We wanted to get back to our hills and fresh breezes
and clear water, to our beloved cheerful quail, to our
trails and the sweet upper air.
For perhaps a quarter of an hour we sat our horses,
gazing down. Some unknown disturbance lazily
rifted the brown veil by ever so little. We saw, lying
inert and languid, obscured by its own rank steam, a
great round lake. We knew the water to be bitter,
poisonous. The veil drew together again. Wes shook
himself and sighed, "There she is,--damn her!" said he.
VI
THE INFERNO
For eight days we did penance, checking off the
hours, meeting doggedly one after another the
disagreeable things. We were bathed in heat; we
inhaled it; it soaked into us until we seemed to radiate
it like so many furnaces. A condition of thirst
became the normal condition, to be only slightly
mitigated by a few mouthfuls from zinc canteens of
tepid water. Food had no attractions: even smoking
did not taste good. Always the flat country stretched
out before us. We could see far ahead a landmark
which we would reach only by a morning's travel.
Nothing intervened between us and it. After we
had looked at it a while, we became possessed of an
almost insane necessity to make a run for it. The
slow maddening three miles an hour of the pack-
train drove us frantic.
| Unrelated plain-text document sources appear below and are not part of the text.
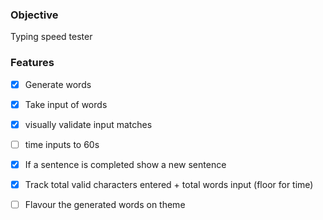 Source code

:### Objective

Typing speed tester 

### Features
- [x] Generate words
- [x] Take input of words
- [x] visually validate input matches
- [ ] time inputs to 60s
- [x] If a sentence is completed show a new sentence
- [x] Track total valid characters entered + total words input (floor for time)
- [ ] Flavour the generated words on theme

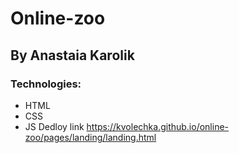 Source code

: # Online-zoo
## By Anastaia Karolik
### Technologies:
- HTML
- CSS
- JS
Dedloy link
https://kvolechka.github.io/online-zoo/pages/landing/landing.html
There were times when it
seemed that unless we shifted our gait, unless we
stepped outside the slow strain of patience to which
the Inferno held us relentlessly, we should lose our
minds and run round and round in circles--as people
often do, in the desert.
And when the last and most formidable hundred
yards had slunk sullenly behind us to insignificance,
and we had dared let our minds relax from the
insistent need of self-control--then, beyond the cotton.
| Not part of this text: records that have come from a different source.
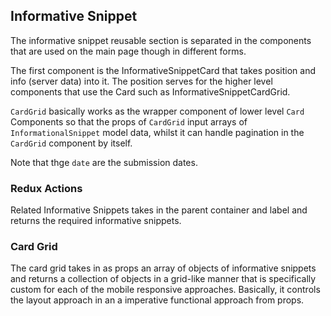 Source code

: ## Informative Snippet

The informative snippet
reusable section is separated
in the components that are used
on the main page though in 
different forms.

The first component is the 
InformativeSnippetCard that takes
position and info (server data)
into it. The position serves for
the higher level components that 
use the Card such as 
InformativeSnippetCardGrid.

`CardGrid` basically works as the
wrapper component of lower level
`Card` Components so that the 
props of `CardGrid` input arrays 
of `InformationalSnippet` 
model data, whilst it can handle
pagination in the `CardGrid`
component by itself. 


Note that thge `date` are the
submission dates.


### Redux Actions
Related Informative Snippets takes
in the parent container and label
and returns the required informative
snippets.

### Card Grid
The card grid takes in as props an array
of objects of informative snippets and
returns a collection of objects in a 
grid-like manner that is specifically
custom for each of the mobile responsive
approaches. Basically, it
controls the layout approach in an a 
imperative functional approach from 
props.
woods, or creek-bed, or group of buildings, whichever
it might be, we made out another, remote as
paradise, to which we must gain by sunset. So again
the wagon-trail, with its white choking dust, its
staggering sun, its miles made up of monotonous inches,
each clutching for a man's sanity.
We sang everything we knew; we told stories;
we rode cross-saddle, sidewise, erect, slouching; we
walked and led our horses; we shook the powder of
years from old worn jokes, conundrums, and puzzles,
--and at the end, in spite of our best efforts, we fell
to morose silence and the red-eyed vindictive
contemplation of the objective point that would not
seem to come nearer.
For now we lost accurate sense of time. At first it
had been merely a question of going in at one side
of eight days, pressing through them, and coming out
on the other side. Then the eight days would be
behind us. But once we had entered that enchanted
period, we found ourselves more deeply involved.
The seemingly limited area spread with startling
swiftness to the very horizon. Abruptly it was borne
in on us that this was never going to end; just as
now for the first time we realized that it had begun
infinite ages ago. We were caught in the entanglement
of days. The Coast Ranges were the experiences
of a past incarnation: the Mountains were a myth.
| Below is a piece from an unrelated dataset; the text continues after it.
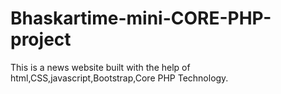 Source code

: # Bhaskartime-mini-CORE-PHP-project
This is a news website built with the help of html,CSS,javascript,Bootstrap,Core PHP Technology.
Nothing was real but this; and this would endure
forever. We plodded on because somehow it was
part of the great plan that we should do so. Not
that it did any good:--we had long since given up
such ideas. The illusion was very real; perhaps it
was the anodyne mercifully administered to those
who pass through the Inferno.
Most of the time we got on well enough. One
day, only, the Desert showed her power. That day,
at five of the afternoon, it was one hundred and
twenty degrees in the shade. And we, through necessity
of reaching the next water, journeyed over the
alkali at noon. Then the Desert came close on us and
looked us fair in the eyes, concealing nothing. She
killed poor Deuce, the beautiful setter who had traveled
the wild countries so long; she struck Wes
and the Tenderfoot from their horses when finally
they had reached a long-legged water tank; she even
staggered the horses themselves. And I, lying under
a bush where I had stayed after the others in the hope
of succoring Deuce, began idly shooting at ghostly
jack-rabbits that looked real, but through which the
revolver bullets passed without resistance.
After this day the Tenderfoot went water-crazy.
Watering the horses became almost a mania with
him. He could not bear to pass even a mud-hole
without offering the astonished Tunemah a chance to fill
up, even though that animal had drunk freely not twenty
rods back. As for himself, he embraced every opportunity;
and journeyed draped in many canteens.
After that it was not so bad. The thermometer
stood from a hundred to a hundred and five or six,
to be sure, but we were getting used to it. Discomfort,
ordinary physical discomfort, we came to accept
as the normal environment of man. It is astonishing
how soon uniformly uncomfortable conditions, by
very lack of contrast, do lose their power to color
the habit of mind. I imagine merely physical
unhappiness is a matter more of contrasts than of actual
circumstances. We swallowed dust; we humped
our shoulders philosophically under the beating of
the sun, we breathed the debris of high winds; we
cooked anyhow, ate anything, spent long idle fly-
infested hours waiting for the noon to pass; we slept
in horse-corrals, in the trail, in the dust, behind
stables, in hay, anywhere. There was little water,
less wood for the cooking.
It is now all confused, an impression of events with
out sequence, a mass of little prominent purposeless
things like rock conglomerate. I remember leaning
my elbows on a low window-ledge and watching a
poker game going on in the room of a dive. The
light came from a sickly suspended lamp. It fell
on five players,--two miners in their shirt-sleeves, a
Mexican, a tough youth with side-tilted derby hat,
and a fat gorgeously dressed Chinaman. The men
held their cards close to their bodies, and wagered in
silence. Slowly and regularly the great drops of sweat
gathered on their faces. As regularly they raised the
backs of their hands to wipe them away. Only the
Chinaman, broad-faced, calm, impassive as Buddha,
save for a little crafty smile in one corner of his eye,
seemed utterly unaffected by the heat, cool as autumn.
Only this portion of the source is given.